© Renato Mangolin
ƒ article de Nicolas Thevenot
Dans l’obscurité, sept présences immobiles, sept corps bientôt enfermés dans autant d’anneaux lumineux. Cadenassés. Corps retenus, contenus, empêchés. Chacun contraint à sa façon. Avant même qu’un mouvement ne s’initie, c’est l’articulation d’une parole qui échoue, réduite à un borborygme, et qui, pourtant, petit à petit, finira par ébrouer les corps des sept interprètes à la façon d’un spasme nerveux. Renato Cruz, chorégraphe brésilien, aborde cette pièce sous le prisme de la sociologie, et organise sa recherche depuis l’observation des pressions subies par les individus dans la société : incitation à être toujours plus productif, plus ambitieux, à se dépasser en passant devant les autres… Les corps sont ainsi isolés au plateau, comme autant d’entités distinctes. Un peu plus tard, être « pris à la gorge » ne sera plus une simple expression mais une réalité.

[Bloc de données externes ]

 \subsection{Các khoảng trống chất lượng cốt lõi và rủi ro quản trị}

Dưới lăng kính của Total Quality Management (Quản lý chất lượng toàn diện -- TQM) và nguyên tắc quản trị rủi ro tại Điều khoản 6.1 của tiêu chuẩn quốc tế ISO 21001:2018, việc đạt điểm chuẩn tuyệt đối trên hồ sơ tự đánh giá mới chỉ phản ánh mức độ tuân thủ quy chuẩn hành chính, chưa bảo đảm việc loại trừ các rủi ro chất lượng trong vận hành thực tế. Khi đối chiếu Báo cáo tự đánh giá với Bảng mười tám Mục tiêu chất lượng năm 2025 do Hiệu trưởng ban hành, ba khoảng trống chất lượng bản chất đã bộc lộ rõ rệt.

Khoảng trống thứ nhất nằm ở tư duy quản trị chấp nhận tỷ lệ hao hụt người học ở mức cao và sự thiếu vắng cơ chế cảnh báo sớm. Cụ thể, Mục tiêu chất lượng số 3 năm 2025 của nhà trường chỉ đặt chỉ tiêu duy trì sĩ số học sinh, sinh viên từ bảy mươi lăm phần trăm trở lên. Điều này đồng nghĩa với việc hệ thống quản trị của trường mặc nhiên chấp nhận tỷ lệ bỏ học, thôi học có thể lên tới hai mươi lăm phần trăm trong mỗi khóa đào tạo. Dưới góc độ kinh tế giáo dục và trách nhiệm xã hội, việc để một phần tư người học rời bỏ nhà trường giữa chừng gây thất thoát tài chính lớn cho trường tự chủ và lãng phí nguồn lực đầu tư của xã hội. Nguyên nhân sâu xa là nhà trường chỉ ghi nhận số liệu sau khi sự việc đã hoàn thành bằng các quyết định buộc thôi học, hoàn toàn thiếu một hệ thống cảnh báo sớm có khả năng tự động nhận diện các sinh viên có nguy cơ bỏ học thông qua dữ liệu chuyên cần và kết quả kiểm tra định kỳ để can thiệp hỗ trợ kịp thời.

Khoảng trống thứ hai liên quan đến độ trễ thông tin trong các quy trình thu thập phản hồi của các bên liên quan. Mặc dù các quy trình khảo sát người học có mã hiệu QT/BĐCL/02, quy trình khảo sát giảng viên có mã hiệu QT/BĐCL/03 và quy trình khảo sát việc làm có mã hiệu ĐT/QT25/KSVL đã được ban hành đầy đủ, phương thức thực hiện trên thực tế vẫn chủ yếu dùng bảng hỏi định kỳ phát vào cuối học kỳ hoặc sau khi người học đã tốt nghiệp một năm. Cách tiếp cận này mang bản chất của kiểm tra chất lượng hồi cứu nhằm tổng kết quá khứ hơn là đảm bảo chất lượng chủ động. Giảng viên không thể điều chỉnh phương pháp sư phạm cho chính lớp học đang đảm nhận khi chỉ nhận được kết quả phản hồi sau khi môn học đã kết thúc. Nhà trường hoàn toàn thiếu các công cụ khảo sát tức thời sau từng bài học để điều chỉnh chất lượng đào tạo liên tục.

Si le chorégraphe évoque dans ses notes d’intention la rivière comme métaphore de ces nouveaux flux (Novo Fluxo) capables de recréer de la liaison et de fonder une force collective, sa pièce semble bien plus encore marquée par la philosophie de Gilles Deleuze. Novo Fluxo est ainsi morcelé comme autant de flux coupés (concept deleuzien). La pièce est séquencée de bout en bout, les mouvements sont structurés comme des jets, individuels ou collectifs, soudainement taris. Novo Fluxo évolue sous le régime de la coupure. Progressivement ces trajectoires syncopées et individuées s’articuleront et s’agrégeront dans un ensemble.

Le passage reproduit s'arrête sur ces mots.